§ Dataset content
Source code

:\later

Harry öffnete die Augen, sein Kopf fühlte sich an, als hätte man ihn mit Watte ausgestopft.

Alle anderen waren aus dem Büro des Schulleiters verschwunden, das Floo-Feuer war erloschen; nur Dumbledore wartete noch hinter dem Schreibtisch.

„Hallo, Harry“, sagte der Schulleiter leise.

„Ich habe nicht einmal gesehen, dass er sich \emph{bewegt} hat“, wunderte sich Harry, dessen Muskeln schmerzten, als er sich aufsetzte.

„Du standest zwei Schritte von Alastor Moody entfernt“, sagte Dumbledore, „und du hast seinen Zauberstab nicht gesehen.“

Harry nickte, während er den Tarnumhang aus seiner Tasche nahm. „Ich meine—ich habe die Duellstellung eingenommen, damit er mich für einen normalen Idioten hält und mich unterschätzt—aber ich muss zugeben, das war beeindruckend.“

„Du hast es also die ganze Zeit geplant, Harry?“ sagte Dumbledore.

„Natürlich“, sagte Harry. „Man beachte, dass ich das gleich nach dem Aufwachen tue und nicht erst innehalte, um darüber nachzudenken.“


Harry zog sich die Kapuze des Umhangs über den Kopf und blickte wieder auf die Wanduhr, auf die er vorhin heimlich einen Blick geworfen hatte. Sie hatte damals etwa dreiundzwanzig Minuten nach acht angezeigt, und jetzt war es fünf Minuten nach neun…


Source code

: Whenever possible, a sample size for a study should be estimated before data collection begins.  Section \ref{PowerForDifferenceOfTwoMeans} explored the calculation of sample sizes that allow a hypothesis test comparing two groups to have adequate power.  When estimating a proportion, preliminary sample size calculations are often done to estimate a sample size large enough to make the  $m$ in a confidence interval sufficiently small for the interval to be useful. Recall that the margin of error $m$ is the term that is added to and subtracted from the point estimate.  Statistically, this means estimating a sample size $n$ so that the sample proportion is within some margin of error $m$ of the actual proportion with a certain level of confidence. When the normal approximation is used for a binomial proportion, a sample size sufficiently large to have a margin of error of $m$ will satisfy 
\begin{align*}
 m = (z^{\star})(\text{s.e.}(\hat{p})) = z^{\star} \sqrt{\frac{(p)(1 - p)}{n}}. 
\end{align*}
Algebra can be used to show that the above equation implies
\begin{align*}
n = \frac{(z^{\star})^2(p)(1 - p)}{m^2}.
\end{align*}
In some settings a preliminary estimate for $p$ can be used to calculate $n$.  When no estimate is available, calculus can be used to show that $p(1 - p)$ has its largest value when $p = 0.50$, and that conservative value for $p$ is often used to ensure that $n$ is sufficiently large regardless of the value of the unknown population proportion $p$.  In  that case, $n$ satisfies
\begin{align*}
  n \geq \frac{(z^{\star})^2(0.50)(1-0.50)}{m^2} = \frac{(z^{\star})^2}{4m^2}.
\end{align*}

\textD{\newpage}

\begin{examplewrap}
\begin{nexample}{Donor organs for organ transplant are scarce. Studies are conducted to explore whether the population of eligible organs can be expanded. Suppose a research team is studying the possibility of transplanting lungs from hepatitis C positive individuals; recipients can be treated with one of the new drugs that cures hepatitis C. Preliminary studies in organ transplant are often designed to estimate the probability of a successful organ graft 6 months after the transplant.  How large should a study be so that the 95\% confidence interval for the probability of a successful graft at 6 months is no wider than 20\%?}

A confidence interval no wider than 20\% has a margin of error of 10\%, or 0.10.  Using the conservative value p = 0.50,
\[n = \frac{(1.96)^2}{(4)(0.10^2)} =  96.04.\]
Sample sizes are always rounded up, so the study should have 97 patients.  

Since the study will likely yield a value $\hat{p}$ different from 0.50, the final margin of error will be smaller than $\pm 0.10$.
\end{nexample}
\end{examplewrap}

§ What to do
From the listing above, return the lines starting at the one with "hast es also" and ending at the one with "sagte Harry. „Man", both kept, exactly as they appear and nothing more.

§ Answer space
„Du hast es also die ganze Zeit geplant, Harry?“ sagte Dumbledore.

„Natürlich“, sagte Harry. „Man beachte, dass ich das gleich nach dem Aufwachen tue und nicht erst innehalte, um darüber nachzudenken.“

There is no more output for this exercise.